In practice, many creditors – particularly those holding smaller third-class claims – do not attend the creditors meeting. This is a rational economic decision when the claim value is modest and distribution prospects are poor. However, for creditors whose claims represent a material share of total admitted debt, absence from the meeting means ceding influence over decisions that directly affect recovery. A creditor who does not appear and does not designate a representative has no input into, for example, the decision whether to pursue a fraudulent transfer action that might augment the distributable estate.
Fraudulent transfer analysis is a significant dimension of Swiss insolvency proceedings. Under insolvency legislation, the administrator – or, in some circumstances, individual creditors acting with court authorisation – can challenge transactions entered into by the debtor within defined look-back periods before the opening order. Transactions at undervalue, payments to connected parties, and security granted to pre-existing creditors within the look-back window are all potentially voidable. Creditors with knowledge of such transactions should raise them with the administrator at the earliest opportunity.
Restructuring as an alternative to liquidation
Not every insolvency proceeding in Switzerland results in the dissolution and liquidation of the debtor. The Nachlassvertrag mechanism provides a genuine restructuring path for viable businesses. From a creditor's perspective, the critical question is whether the restructuring plan offers a better return than liquidation proceeds.
A restructuring plan must be approved by a double majority: a majority of creditors by number, and creditors representing a majority of total admitted claim value.
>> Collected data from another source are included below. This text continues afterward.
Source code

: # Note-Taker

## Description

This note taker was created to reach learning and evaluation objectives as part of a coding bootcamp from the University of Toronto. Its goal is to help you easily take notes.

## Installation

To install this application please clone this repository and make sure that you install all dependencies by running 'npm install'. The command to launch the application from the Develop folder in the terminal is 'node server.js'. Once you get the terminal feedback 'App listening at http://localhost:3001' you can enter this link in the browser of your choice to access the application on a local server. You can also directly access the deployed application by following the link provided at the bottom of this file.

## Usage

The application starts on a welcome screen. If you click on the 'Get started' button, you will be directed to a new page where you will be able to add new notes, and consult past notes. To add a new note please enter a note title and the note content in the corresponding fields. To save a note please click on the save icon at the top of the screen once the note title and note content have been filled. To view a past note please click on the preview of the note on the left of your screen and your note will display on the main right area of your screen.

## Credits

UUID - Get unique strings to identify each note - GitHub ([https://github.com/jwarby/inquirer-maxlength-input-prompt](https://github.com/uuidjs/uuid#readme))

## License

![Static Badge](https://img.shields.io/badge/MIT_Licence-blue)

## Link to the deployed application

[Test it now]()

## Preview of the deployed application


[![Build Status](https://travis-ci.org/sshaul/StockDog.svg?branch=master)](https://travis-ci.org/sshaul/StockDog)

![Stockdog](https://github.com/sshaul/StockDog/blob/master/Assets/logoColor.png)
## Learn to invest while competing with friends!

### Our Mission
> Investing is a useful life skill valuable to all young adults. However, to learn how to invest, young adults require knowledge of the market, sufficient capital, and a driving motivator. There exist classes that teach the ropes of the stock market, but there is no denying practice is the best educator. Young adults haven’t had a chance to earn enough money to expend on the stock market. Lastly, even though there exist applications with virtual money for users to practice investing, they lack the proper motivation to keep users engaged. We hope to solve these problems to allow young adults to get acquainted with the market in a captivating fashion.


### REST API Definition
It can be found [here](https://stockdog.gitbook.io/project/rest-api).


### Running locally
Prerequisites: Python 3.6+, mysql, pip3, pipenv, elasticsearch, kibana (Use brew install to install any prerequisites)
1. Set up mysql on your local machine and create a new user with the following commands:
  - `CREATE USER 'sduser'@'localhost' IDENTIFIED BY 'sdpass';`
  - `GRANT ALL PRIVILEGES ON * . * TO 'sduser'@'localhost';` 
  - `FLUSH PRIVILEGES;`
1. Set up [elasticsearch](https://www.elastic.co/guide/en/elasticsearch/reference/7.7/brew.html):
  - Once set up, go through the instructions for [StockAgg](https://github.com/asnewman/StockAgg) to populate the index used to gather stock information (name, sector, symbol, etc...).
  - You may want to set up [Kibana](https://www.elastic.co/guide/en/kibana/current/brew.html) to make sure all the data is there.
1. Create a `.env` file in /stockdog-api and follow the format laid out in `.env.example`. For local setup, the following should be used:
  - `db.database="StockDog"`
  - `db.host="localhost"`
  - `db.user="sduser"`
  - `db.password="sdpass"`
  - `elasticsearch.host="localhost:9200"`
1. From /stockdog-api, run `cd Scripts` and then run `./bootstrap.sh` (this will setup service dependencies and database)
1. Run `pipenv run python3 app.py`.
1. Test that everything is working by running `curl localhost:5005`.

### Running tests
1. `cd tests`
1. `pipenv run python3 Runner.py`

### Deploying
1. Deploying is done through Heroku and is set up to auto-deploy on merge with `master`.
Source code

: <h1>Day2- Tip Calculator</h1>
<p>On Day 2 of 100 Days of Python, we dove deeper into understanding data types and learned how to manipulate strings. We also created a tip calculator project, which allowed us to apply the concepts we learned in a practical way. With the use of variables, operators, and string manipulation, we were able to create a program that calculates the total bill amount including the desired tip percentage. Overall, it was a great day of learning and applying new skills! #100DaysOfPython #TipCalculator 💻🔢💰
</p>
Once approved by the court, the plan binds all unsecured creditors – including those who voted against it. This is a binding-out mechanism comparable to schemes of arrangement in common law systems, though the procedural architecture differs.
Creditors evaluating a proposed restructuring plan should examine several factors. First, the plan must identify the source of continued financing and the operational changes that underpin the viability case. A plan without committed funding is rarely confirmed. Second, the recovery rate offered under the plan should be compared against a realistic liquidation analysis prepared by the administrator or an independent expert. Third, the treatment of secured and first- and second-class creditors under the plan affects what is available to third-class creditors. A plan that pays secured and priority creditors in full while offering minimal recovery to unsecured creditors may still pass the double majority test if a sufficient number of unsecured creditors by count accept it. even if the largest by value reject it.
For a creditor with a large third-class claim, the decision to support or oppose a restructuring plan is one of the most consequential choices in the entire proceeding. Specialist legal advice from a law firm in Switzerland with restructuring experience is indispensable at this stage. Generic insolvency counsel without Swiss-specific expertise frequently misreads the double majority mechanics and advises clients to vote against plans that would have delivered better returns than the eventual liquidation.
To discuss how a restructuring plan in Switzerland applies to your creditor position, reach out to info@ferrazwhitmore.com.
Costs, timelines, and the decision to participate actively
Swiss insolvency proceedings involve several categories of cost for a participating creditor. State fees are charged by the bankruptcy office for processing proof of debt filings and for collocation. These fees are typically in the range of hundreds of Swiss francs per filing, though they scale with claim complexity. Legal fees for local representation – mandatory for a collocation action before the cantonal court – start from several thousand Swiss francs for a straightforward challenge and increase substantially for contested proceedings. Court fees for a collocation action are assessed by the cantonal court and depend on the disputed amount.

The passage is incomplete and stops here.